=== Section Start ===

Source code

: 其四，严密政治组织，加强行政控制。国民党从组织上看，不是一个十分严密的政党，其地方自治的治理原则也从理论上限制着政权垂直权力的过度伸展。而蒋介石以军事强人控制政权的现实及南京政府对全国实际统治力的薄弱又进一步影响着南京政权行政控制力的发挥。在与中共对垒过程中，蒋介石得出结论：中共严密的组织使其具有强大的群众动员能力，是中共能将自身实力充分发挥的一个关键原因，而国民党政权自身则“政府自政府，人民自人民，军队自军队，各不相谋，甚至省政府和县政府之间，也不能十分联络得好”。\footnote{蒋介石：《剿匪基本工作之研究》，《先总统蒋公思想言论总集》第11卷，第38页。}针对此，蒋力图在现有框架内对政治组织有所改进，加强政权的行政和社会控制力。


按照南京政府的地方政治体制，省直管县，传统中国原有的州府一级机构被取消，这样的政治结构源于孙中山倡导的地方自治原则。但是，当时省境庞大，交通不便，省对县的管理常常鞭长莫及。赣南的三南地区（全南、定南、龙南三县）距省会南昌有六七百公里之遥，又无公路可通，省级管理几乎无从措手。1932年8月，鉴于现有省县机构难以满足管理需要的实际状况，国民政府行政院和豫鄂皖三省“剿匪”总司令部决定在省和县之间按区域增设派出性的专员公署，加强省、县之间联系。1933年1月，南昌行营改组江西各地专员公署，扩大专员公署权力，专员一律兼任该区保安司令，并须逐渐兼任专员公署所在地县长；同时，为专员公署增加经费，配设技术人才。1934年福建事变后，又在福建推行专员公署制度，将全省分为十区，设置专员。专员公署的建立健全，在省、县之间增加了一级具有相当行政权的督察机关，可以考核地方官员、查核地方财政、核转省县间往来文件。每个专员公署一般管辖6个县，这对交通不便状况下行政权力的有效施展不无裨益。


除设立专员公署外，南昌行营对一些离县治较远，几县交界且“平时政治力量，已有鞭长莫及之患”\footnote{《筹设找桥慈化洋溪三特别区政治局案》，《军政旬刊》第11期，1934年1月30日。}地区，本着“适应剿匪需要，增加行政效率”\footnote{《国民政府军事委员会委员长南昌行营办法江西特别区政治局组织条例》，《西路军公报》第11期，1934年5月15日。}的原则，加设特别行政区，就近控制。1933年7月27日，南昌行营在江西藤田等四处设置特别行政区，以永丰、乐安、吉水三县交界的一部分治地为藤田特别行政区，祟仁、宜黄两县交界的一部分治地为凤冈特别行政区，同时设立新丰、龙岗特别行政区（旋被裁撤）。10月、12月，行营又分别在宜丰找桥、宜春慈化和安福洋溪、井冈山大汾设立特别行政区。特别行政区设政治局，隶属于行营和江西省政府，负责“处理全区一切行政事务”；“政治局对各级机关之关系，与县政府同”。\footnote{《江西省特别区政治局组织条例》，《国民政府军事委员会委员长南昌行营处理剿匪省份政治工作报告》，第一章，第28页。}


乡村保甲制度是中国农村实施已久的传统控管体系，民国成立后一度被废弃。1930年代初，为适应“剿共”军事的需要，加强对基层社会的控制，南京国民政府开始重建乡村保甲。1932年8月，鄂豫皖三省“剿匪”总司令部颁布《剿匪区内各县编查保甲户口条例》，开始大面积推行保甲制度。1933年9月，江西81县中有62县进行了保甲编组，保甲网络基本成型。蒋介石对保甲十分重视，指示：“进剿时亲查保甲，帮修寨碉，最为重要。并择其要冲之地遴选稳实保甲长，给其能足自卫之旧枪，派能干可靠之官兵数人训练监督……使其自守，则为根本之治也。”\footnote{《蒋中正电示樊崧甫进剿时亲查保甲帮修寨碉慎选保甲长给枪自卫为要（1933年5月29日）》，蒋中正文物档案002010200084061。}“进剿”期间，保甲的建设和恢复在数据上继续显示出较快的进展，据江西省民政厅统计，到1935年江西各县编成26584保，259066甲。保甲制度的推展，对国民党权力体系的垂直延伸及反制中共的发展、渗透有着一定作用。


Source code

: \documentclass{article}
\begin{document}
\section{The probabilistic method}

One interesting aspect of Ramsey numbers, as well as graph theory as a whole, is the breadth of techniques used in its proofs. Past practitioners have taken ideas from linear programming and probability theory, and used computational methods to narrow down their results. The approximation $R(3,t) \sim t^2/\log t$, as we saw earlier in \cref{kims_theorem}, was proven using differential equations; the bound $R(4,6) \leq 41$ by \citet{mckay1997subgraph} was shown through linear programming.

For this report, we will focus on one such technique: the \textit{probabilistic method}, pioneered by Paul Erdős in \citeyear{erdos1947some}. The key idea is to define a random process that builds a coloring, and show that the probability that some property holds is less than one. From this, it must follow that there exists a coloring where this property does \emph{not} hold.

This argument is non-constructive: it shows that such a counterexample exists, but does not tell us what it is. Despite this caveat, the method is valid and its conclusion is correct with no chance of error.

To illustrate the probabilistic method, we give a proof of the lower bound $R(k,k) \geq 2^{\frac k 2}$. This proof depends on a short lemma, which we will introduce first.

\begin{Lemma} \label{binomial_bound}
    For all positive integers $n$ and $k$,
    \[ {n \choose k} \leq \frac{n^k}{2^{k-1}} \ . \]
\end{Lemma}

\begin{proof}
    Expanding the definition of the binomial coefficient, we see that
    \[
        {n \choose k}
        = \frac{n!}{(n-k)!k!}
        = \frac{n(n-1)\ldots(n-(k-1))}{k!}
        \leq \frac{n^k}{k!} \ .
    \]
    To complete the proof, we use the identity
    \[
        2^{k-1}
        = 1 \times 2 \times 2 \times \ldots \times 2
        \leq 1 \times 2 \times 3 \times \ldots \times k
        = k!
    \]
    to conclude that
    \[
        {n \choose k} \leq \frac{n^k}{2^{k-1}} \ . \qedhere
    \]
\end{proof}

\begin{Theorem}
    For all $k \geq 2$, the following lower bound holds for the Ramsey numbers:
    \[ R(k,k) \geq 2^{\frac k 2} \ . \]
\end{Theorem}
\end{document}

=== Section End ===

### What the exercise asks
Using the records above, select and copy every line that has the word "ldots".

### Exercise response
        = \frac{n(n-1)\ldots(n-(k-1))}{k!}
        = 1 \times 2 \times 2 \times \ldots \times 2
        \leq 1 \times 2 \times 3 \times \ldots \times k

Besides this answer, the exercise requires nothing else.